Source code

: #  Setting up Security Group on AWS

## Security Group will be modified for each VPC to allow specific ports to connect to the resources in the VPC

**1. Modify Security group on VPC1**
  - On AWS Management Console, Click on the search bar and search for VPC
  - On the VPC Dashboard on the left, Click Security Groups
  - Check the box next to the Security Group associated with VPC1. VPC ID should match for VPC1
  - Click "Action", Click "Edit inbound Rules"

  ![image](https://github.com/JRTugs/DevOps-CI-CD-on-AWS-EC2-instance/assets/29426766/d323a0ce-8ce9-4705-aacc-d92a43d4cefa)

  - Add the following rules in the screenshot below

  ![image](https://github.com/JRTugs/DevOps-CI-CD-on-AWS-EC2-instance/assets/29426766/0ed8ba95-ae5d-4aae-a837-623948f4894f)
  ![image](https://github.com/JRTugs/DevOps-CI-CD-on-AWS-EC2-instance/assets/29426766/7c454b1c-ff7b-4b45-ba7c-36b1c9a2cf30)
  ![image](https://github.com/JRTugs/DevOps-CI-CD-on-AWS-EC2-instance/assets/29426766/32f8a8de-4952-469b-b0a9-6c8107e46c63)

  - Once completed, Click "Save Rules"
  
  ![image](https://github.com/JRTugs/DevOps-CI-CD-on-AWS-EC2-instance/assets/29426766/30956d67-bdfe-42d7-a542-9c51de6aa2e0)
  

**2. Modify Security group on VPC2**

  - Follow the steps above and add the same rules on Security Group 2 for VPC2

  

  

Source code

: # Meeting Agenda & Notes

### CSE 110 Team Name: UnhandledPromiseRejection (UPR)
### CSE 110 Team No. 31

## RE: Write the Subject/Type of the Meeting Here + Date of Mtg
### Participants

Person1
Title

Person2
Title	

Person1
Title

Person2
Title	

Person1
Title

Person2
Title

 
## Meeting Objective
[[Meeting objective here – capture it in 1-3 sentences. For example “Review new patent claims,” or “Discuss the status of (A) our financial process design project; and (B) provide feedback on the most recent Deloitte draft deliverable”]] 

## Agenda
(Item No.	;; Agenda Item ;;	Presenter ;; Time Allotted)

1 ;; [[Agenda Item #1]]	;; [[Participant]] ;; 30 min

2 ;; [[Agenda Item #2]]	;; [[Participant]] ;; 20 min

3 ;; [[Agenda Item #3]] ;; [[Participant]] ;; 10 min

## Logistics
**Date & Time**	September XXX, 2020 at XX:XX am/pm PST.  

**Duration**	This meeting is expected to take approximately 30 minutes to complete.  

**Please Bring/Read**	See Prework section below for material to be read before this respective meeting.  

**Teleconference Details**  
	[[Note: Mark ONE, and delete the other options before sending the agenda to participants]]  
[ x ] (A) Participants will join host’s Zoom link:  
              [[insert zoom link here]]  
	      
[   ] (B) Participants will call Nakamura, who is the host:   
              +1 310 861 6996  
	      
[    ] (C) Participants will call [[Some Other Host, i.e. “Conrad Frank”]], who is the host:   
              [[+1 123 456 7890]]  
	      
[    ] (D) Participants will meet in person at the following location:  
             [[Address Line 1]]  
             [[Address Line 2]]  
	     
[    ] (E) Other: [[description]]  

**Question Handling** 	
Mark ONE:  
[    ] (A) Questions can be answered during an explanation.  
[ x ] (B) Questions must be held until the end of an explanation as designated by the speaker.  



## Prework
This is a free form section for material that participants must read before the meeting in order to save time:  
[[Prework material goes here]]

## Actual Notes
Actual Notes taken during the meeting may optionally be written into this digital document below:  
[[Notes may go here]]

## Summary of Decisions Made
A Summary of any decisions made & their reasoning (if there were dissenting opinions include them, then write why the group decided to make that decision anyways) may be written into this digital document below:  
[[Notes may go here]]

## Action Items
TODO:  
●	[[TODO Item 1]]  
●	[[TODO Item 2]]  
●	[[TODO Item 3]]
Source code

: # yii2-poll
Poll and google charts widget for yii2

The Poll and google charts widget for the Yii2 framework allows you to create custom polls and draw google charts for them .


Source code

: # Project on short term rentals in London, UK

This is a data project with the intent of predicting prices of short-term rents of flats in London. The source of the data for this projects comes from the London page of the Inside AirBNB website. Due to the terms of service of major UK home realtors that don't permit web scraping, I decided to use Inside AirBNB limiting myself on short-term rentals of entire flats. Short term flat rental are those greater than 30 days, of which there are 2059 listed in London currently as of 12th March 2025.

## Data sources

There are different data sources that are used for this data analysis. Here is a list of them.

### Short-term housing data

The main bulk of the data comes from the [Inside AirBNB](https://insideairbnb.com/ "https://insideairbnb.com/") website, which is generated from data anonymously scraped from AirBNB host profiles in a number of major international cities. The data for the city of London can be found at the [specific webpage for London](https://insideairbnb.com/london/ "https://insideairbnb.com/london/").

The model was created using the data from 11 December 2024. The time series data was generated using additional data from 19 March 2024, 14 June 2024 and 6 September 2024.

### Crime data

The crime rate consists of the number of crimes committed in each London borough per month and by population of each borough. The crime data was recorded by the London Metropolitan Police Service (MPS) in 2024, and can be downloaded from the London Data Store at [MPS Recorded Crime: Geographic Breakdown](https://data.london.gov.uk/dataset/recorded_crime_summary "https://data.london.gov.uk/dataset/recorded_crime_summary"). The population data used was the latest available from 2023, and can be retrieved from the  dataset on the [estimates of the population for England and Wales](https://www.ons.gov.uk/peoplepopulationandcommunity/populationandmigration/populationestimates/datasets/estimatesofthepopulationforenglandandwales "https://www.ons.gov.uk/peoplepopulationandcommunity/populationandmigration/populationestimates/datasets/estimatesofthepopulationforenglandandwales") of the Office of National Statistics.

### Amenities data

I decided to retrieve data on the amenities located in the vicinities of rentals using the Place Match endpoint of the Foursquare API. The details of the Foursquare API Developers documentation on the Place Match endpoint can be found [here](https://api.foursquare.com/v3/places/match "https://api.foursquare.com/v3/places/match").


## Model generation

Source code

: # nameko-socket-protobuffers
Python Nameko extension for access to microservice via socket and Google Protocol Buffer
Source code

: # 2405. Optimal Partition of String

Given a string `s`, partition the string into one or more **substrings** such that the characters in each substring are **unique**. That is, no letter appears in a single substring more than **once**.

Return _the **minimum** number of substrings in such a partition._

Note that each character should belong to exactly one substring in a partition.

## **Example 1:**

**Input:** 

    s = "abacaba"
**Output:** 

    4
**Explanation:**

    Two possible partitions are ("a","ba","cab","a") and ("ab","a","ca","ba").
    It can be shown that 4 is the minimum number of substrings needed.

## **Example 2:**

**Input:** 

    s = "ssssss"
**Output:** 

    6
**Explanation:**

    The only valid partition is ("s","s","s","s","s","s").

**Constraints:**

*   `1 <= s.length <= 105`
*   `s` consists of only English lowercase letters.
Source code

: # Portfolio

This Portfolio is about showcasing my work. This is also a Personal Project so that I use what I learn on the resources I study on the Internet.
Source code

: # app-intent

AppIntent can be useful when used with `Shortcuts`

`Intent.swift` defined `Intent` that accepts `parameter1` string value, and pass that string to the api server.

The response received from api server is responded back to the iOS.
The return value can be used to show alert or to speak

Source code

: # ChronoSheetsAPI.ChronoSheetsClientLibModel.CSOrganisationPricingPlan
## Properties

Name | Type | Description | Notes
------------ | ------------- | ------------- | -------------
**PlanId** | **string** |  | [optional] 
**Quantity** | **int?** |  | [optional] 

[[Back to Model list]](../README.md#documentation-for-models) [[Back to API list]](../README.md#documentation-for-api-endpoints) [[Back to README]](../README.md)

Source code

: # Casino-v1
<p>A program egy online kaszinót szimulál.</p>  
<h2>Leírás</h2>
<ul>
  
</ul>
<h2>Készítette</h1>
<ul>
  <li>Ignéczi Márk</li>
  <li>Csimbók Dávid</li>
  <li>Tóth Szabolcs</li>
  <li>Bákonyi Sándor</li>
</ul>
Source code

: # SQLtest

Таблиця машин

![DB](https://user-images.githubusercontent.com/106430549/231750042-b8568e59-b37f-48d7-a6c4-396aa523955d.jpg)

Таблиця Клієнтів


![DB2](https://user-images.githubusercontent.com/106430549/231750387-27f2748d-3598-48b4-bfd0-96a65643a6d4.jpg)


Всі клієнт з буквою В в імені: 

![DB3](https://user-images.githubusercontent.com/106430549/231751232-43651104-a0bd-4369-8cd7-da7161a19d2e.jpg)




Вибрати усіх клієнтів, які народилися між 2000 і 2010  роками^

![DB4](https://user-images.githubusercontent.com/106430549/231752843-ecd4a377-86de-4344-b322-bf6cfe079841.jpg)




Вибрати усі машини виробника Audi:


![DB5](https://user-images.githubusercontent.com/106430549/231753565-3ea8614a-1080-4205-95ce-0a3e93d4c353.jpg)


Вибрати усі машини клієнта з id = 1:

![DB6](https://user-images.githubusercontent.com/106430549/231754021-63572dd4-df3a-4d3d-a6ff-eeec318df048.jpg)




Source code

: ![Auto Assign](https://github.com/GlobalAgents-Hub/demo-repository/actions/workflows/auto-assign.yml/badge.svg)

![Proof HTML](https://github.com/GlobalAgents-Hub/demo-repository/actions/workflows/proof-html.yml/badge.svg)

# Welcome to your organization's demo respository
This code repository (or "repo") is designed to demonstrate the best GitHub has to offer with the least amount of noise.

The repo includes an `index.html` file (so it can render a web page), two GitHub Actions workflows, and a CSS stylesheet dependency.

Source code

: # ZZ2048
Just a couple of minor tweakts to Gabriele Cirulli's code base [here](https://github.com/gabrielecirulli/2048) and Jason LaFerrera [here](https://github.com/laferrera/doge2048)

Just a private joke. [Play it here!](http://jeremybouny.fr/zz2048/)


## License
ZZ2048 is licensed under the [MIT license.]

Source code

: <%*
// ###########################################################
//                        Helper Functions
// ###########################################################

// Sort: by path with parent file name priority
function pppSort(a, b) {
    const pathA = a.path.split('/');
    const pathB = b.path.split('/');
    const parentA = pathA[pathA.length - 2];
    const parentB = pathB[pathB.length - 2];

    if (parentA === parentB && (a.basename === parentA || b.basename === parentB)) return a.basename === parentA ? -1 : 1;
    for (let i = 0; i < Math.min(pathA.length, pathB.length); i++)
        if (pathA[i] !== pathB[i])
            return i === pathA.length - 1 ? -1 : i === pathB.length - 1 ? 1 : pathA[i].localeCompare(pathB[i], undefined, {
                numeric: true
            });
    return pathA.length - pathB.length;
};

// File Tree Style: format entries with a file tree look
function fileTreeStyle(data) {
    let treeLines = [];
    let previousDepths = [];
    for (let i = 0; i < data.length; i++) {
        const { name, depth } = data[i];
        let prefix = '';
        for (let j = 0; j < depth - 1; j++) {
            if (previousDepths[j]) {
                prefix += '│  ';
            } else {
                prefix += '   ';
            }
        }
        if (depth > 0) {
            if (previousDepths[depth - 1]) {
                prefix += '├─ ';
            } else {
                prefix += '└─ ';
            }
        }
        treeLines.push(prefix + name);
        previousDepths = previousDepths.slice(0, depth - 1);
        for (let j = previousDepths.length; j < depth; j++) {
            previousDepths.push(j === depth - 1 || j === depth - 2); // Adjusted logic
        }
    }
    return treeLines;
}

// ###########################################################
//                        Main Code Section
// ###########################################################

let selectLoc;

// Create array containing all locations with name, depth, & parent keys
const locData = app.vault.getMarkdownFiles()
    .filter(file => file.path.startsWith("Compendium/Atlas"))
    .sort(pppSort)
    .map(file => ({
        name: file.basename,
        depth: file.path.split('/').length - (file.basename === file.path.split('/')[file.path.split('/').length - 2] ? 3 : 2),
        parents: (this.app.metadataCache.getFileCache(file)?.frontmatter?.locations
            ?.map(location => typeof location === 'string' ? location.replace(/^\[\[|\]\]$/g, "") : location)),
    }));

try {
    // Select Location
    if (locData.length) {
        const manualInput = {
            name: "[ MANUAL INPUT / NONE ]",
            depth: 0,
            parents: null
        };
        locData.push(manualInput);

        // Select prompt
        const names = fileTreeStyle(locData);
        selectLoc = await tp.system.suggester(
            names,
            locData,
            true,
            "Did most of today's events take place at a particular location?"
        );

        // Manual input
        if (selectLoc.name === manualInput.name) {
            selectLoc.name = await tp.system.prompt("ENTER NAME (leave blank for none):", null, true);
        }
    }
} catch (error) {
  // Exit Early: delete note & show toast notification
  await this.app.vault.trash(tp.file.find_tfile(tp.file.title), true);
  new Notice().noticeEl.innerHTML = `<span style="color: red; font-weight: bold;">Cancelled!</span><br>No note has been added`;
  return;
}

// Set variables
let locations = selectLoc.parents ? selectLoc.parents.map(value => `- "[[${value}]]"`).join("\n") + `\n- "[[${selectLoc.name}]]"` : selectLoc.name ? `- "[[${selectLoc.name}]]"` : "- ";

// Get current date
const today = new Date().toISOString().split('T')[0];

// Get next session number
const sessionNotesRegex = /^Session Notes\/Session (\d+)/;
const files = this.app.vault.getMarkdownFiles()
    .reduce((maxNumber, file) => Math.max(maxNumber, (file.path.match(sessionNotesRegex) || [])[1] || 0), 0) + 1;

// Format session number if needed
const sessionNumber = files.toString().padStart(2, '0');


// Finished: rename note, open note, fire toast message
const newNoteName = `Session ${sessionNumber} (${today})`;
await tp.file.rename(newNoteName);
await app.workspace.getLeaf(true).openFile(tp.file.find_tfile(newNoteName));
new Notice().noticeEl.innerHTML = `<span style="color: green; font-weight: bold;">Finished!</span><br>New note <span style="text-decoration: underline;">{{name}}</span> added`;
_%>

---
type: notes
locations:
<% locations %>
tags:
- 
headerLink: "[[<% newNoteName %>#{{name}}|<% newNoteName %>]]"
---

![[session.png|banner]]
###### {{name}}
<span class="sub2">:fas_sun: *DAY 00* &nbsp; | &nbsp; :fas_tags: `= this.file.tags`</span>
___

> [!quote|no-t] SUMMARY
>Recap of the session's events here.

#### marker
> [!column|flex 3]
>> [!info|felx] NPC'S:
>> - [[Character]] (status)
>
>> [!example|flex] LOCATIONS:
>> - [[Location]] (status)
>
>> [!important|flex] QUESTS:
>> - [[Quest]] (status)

■ ■ ■

Please output exactly the lines between the one holding "I decided to retrieve" and the one holding "Given a string" in the records above, inclusive, and nothing more.

I decided to retrieve data on the amenities located in the vicinities of rentals using the Place Match endpoint of the Foursquare API. The details of the Foursquare API Developers documentation on the Place Match endpoint can be found [here](https://api.foursquare.com/v3/places/match "https://api.foursquare.com/v3/places/match").


## Model generation

Source code

: # nameko-socket-protobuffers
Python Nameko extension for access to microservice via socket and Google Protocol Buffer
Source code

: # 2405. Optimal Partition of String

Given a string `s`, partition the string into one or more **substrings** such that the characters in each substring are **unique**. That is, no letter appears in a single substring more than **once**.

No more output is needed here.